=== Activity ===
Include in the reply only the lines from the start of the data below through the line containing "upload/download widgets is", reproduced exactly and with no pictures.

=== Plain-text document sources ===

# # #

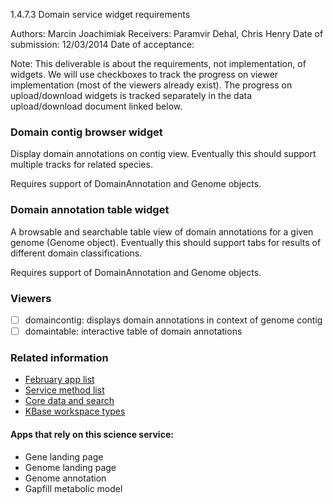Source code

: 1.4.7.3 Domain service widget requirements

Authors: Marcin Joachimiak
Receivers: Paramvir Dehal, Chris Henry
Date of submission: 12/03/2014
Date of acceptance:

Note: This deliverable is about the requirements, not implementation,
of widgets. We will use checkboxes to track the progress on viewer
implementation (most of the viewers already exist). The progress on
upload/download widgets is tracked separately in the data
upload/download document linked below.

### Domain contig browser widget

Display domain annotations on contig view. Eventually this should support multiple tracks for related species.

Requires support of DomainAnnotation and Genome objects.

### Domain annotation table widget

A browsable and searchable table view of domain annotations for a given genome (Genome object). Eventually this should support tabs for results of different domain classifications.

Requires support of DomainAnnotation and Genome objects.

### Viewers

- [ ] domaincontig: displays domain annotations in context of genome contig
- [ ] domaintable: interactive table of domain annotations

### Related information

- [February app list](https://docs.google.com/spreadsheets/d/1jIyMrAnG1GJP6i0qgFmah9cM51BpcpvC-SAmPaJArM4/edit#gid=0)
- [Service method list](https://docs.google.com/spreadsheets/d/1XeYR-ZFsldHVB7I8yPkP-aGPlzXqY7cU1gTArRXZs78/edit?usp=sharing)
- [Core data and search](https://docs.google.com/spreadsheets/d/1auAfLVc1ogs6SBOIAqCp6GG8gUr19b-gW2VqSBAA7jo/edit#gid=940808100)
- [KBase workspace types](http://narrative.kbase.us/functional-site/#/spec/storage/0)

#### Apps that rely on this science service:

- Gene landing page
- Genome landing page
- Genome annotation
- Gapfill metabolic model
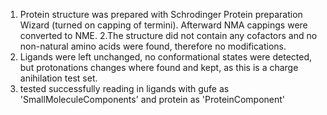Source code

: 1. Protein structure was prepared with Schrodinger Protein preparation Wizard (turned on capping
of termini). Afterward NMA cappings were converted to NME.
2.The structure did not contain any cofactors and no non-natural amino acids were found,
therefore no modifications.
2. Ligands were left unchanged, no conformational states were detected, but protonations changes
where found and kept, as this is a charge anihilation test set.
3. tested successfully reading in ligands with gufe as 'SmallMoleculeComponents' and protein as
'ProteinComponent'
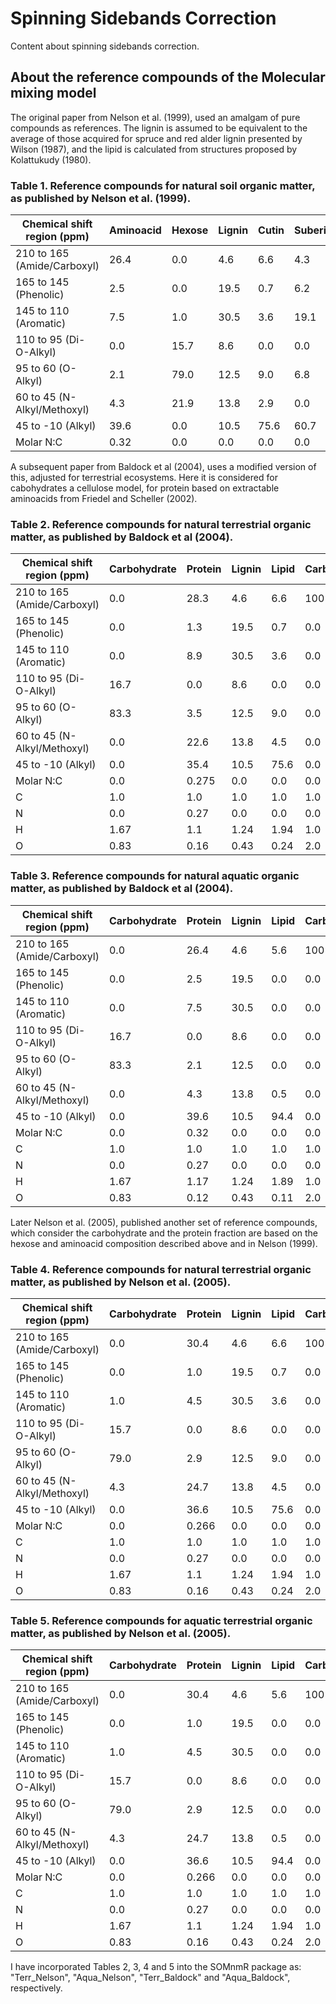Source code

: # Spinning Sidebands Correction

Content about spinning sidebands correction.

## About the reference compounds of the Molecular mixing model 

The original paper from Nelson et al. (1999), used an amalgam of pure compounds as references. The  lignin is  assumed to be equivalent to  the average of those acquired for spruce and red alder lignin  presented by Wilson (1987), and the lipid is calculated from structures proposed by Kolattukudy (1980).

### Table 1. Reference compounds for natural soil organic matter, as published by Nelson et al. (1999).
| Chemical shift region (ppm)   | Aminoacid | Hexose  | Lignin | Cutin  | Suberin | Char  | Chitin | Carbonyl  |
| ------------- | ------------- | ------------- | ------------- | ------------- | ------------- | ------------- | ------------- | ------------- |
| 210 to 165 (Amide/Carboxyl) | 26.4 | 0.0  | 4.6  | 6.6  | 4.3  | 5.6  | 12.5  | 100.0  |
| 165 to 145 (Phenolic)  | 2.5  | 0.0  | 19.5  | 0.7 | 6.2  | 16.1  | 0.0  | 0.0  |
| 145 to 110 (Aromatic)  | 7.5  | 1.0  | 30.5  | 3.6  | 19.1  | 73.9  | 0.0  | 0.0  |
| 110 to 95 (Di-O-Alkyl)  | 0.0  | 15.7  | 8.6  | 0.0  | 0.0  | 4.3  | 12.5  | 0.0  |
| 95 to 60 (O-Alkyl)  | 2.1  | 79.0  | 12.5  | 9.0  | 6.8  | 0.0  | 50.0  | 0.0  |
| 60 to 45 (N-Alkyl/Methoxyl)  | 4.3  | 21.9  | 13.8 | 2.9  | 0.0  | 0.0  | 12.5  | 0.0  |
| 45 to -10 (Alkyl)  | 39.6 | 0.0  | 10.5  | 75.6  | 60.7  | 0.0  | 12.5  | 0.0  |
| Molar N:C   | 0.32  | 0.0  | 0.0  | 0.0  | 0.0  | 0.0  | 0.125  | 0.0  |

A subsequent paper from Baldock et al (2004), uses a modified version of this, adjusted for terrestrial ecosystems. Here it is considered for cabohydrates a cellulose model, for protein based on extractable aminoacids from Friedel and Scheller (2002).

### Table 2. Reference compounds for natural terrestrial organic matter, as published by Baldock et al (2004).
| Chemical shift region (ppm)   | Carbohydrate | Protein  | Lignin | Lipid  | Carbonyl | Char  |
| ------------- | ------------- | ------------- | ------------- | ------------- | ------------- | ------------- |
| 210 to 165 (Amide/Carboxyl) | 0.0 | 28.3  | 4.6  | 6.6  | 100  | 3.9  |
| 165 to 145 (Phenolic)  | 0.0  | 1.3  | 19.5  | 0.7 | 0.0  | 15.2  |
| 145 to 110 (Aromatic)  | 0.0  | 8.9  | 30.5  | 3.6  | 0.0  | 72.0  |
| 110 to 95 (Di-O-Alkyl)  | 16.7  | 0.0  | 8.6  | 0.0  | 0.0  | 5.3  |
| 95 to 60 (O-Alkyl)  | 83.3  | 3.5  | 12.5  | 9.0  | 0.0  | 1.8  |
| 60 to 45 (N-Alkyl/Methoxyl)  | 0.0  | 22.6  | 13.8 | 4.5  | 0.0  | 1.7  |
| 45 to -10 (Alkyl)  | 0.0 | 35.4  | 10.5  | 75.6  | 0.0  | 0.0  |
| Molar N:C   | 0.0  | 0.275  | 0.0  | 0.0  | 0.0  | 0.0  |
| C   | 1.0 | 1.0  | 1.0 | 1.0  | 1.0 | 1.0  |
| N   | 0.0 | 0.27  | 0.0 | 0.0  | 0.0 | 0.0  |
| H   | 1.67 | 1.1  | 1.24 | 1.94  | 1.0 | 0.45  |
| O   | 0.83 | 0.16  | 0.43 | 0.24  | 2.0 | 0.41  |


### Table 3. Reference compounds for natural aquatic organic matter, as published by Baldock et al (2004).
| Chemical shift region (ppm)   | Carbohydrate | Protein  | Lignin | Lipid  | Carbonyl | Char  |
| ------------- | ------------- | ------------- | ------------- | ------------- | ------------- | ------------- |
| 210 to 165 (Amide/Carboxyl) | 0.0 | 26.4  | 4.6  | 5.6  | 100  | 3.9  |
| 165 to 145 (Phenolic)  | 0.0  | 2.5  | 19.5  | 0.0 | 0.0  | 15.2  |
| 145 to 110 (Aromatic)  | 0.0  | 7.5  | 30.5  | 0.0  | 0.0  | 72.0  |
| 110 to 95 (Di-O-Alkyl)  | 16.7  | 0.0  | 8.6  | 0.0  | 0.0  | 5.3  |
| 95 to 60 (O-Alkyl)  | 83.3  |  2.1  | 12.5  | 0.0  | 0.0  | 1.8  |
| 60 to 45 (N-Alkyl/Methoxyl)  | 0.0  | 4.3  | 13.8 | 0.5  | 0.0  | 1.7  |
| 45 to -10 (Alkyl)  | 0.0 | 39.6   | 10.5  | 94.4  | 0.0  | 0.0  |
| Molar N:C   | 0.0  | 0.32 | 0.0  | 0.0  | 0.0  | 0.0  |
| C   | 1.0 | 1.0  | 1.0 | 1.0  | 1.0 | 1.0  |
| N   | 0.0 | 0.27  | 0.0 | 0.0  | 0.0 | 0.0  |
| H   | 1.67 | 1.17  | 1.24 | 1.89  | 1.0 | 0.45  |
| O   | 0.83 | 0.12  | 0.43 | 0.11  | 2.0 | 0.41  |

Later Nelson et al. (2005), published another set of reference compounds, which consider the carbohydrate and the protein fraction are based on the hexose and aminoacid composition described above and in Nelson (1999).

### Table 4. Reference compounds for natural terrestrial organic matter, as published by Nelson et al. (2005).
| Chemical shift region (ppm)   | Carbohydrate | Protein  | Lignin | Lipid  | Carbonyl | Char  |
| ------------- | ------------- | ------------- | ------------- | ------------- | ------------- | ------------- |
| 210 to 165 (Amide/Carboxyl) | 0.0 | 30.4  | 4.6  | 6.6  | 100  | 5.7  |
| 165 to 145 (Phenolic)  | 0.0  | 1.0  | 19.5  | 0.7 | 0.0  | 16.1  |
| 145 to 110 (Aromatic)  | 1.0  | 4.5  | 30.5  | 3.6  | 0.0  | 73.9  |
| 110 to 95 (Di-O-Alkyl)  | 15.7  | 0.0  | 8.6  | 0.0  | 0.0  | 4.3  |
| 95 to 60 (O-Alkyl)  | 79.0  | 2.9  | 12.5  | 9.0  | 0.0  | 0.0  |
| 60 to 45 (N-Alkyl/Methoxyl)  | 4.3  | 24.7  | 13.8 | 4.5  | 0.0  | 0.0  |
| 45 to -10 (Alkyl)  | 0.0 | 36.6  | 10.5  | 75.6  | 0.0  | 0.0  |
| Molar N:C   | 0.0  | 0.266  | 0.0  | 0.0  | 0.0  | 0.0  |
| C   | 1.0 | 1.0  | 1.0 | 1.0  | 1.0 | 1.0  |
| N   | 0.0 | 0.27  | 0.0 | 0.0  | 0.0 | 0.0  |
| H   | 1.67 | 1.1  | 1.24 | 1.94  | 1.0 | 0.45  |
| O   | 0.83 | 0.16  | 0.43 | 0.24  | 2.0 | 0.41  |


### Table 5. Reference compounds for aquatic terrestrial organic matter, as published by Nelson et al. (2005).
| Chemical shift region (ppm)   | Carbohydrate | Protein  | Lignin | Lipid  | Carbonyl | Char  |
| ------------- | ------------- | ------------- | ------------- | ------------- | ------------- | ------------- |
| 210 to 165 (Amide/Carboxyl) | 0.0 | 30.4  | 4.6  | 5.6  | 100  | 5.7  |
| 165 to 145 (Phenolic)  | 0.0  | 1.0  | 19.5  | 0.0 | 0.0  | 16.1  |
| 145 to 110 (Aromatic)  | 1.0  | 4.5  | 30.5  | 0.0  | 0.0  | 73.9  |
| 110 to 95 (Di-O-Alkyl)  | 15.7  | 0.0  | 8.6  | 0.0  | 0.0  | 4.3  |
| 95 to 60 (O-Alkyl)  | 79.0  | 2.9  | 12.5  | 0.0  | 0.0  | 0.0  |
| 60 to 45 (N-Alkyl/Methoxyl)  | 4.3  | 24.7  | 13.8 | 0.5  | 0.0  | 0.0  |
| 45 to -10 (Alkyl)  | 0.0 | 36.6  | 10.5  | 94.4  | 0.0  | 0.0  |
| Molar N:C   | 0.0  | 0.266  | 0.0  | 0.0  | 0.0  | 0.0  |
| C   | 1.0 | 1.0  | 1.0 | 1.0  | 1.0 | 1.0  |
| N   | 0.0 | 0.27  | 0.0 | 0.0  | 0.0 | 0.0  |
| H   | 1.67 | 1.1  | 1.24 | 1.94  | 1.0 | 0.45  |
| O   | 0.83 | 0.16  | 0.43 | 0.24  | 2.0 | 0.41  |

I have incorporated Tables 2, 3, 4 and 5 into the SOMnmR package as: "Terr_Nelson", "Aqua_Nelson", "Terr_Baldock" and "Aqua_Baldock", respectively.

# # #

=== Response to this task ===
Source code

: 1.4.7.3 Domain service widget requirements

Authors: Marcin Joachimiak
Receivers: Paramvir Dehal, Chris Henry
Date of submission: 12/03/2014
Date of acceptance:

Note: This deliverable is about the requirements, not implementation,
of widgets. We will use checkboxes to track the progress on viewer
implementation (most of the viewers already exist). The progress on
upload/download widgets is tracked separately in the data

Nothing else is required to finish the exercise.